• **Your task**:
Check each line of the records below and collect those that include the word "with".

• **Provided data**:
* * * *

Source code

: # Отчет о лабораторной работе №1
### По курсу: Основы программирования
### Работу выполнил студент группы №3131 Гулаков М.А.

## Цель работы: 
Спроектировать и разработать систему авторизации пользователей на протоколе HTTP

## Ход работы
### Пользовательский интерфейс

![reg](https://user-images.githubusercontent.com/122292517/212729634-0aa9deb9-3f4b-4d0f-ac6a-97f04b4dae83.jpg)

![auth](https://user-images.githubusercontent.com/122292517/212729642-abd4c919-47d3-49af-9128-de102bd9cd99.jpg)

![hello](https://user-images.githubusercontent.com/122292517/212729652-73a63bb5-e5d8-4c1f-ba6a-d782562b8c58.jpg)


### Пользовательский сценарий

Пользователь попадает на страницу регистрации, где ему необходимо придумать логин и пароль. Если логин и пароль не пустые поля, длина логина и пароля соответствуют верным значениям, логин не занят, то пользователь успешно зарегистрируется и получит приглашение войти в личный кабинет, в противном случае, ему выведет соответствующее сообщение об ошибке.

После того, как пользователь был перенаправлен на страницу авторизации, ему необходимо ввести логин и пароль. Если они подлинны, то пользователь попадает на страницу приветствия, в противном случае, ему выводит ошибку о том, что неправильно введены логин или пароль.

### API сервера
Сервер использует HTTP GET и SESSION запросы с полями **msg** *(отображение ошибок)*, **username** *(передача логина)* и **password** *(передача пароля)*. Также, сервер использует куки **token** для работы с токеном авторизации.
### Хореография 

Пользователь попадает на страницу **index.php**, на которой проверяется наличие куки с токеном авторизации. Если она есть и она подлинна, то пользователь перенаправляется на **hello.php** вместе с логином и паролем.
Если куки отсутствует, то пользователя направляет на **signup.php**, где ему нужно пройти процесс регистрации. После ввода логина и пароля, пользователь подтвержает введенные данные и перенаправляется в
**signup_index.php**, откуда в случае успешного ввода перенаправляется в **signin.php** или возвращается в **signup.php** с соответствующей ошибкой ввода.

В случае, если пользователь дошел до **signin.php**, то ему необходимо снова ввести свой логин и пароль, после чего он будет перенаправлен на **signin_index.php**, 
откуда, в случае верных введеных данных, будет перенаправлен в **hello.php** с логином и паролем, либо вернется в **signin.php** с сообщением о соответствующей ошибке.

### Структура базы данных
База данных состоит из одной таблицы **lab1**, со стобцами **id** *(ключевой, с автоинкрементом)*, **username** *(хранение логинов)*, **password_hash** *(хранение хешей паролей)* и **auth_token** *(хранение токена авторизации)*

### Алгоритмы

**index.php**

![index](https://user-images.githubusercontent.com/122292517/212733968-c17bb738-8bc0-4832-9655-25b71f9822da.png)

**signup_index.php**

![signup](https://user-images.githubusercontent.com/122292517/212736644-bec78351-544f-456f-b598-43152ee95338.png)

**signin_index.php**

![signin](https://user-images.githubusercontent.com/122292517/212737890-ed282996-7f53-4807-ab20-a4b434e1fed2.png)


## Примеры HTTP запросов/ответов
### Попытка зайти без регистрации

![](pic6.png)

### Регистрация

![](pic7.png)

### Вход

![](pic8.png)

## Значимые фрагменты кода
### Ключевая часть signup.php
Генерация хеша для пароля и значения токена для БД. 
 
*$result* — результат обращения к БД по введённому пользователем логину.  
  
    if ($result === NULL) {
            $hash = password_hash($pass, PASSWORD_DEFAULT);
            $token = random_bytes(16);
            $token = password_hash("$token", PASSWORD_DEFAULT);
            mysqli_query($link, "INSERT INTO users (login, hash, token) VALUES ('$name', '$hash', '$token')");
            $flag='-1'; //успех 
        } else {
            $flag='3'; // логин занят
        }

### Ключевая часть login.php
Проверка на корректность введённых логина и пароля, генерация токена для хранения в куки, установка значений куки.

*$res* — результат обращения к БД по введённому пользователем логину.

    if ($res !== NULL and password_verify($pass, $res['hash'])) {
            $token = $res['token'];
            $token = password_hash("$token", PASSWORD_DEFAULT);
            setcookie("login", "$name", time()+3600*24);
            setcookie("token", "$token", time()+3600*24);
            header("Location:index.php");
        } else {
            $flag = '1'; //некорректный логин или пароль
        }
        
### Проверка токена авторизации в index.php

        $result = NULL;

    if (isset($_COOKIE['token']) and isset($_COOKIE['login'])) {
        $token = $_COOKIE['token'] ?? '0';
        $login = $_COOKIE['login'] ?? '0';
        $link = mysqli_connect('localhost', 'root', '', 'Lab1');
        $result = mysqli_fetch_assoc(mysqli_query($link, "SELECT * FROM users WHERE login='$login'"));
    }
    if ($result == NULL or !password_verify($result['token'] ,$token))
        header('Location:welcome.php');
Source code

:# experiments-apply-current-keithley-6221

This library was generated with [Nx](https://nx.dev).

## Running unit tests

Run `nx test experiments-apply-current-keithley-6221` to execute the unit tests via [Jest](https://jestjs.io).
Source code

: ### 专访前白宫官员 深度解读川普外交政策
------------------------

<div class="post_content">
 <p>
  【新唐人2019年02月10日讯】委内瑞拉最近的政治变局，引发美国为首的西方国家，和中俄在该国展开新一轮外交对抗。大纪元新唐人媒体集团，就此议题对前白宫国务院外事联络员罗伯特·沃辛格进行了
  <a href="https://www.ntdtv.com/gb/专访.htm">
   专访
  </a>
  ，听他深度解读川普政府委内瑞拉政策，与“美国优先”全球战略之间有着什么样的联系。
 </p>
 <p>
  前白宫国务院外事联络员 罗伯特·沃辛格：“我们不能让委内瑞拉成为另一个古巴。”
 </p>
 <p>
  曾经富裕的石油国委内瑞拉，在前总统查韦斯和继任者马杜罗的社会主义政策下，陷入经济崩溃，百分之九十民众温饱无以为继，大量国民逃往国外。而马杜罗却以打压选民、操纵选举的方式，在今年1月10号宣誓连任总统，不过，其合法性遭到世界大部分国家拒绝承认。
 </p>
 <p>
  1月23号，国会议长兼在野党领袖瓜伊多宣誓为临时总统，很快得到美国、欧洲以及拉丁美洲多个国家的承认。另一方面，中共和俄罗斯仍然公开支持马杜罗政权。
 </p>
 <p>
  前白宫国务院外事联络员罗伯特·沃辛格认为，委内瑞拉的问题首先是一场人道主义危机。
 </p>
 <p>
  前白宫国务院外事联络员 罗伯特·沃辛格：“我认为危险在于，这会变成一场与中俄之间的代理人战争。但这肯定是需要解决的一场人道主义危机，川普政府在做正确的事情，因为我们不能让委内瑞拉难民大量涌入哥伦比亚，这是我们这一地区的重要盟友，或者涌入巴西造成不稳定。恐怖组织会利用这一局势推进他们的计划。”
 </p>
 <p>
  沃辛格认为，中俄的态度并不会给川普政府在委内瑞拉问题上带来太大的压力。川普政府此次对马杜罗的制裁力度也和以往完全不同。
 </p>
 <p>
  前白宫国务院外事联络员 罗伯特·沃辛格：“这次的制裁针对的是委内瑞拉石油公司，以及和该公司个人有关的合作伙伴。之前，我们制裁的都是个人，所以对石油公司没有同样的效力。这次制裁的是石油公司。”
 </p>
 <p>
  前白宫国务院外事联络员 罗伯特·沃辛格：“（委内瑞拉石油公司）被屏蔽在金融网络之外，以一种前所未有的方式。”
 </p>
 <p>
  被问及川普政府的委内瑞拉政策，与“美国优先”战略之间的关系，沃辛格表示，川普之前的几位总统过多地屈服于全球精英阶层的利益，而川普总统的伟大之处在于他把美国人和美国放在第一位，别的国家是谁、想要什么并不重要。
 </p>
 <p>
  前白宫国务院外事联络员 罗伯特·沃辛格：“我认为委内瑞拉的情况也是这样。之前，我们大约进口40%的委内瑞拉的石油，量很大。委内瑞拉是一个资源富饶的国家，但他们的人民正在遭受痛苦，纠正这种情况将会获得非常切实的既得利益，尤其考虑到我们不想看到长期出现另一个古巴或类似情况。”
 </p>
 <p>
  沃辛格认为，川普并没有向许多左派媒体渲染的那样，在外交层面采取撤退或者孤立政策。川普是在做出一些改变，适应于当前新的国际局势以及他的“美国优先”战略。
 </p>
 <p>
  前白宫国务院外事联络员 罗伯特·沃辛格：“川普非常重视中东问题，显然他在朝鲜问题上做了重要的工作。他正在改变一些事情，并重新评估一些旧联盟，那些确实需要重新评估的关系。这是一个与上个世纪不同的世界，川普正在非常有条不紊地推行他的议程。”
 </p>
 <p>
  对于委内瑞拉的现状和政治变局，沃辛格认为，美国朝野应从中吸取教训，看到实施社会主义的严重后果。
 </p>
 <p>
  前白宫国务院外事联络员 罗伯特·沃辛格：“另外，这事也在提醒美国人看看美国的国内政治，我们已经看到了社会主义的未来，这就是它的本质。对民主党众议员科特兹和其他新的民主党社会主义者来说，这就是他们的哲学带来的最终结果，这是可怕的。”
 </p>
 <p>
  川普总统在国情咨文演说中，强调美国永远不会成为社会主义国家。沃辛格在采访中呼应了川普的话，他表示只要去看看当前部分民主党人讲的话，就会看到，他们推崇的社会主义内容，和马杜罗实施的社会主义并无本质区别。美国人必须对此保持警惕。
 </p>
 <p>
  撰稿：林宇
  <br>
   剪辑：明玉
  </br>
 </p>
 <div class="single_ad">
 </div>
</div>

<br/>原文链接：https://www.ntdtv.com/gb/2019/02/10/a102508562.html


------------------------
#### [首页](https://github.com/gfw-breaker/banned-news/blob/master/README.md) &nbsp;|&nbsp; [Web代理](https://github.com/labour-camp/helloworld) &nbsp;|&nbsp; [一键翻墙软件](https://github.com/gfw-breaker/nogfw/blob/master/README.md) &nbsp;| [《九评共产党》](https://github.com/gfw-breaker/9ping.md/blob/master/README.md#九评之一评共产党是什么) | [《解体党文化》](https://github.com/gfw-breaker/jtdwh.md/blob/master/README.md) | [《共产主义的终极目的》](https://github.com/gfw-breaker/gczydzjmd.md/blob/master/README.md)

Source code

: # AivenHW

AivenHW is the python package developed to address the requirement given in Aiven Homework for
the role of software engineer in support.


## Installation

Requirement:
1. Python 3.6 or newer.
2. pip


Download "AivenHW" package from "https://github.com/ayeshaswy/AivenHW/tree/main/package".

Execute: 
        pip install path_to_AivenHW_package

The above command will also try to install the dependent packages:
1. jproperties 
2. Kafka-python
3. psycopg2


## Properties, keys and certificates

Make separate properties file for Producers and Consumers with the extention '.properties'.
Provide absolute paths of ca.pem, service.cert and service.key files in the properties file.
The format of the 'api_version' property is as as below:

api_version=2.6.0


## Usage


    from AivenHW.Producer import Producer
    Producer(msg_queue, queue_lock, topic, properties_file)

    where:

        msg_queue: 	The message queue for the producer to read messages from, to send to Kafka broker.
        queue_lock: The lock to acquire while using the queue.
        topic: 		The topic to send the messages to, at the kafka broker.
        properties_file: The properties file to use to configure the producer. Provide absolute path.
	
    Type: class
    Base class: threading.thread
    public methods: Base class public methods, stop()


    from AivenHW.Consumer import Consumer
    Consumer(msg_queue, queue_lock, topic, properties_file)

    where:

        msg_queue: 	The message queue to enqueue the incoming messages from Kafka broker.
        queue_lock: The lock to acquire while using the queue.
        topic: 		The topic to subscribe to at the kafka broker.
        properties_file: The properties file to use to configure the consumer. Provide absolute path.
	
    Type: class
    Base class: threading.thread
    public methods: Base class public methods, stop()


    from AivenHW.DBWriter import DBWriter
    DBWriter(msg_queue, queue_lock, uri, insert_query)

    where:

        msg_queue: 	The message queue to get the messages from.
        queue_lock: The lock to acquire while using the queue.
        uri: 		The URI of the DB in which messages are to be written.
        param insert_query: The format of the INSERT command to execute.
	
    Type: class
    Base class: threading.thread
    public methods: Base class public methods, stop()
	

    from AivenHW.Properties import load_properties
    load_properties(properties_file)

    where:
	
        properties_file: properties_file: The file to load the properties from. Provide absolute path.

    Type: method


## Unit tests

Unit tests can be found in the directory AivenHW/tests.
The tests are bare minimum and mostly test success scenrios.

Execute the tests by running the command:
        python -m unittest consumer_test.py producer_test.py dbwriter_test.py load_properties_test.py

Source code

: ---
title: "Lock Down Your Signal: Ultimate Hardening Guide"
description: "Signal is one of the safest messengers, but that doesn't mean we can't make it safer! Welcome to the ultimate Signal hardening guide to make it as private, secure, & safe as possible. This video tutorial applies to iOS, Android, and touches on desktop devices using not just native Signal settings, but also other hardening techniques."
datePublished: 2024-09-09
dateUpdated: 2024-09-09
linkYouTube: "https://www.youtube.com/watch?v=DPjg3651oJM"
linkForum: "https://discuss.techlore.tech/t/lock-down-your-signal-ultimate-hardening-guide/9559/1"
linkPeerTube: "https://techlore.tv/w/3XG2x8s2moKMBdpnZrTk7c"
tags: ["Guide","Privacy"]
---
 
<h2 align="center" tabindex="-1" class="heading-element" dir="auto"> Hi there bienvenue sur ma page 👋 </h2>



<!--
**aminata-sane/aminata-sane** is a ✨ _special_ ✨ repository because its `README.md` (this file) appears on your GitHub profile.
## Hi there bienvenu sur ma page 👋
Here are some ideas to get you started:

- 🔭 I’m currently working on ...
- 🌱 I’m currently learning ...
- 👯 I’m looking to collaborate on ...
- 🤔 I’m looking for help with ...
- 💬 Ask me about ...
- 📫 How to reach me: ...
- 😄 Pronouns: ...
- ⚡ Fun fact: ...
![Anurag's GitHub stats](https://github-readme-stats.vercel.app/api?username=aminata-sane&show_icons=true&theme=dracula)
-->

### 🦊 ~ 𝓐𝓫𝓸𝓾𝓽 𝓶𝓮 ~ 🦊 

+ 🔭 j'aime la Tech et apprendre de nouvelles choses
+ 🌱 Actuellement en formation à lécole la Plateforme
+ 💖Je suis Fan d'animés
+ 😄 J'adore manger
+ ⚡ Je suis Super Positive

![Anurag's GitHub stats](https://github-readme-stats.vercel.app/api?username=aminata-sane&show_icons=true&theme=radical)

* * * *

• **Solution to the exercise**:
This library was generated with [Nx](https://nx.dev).
Make separate properties file for Producers and Consumers with the extention '.properties'.
- 🤔 I’m looking for help with ...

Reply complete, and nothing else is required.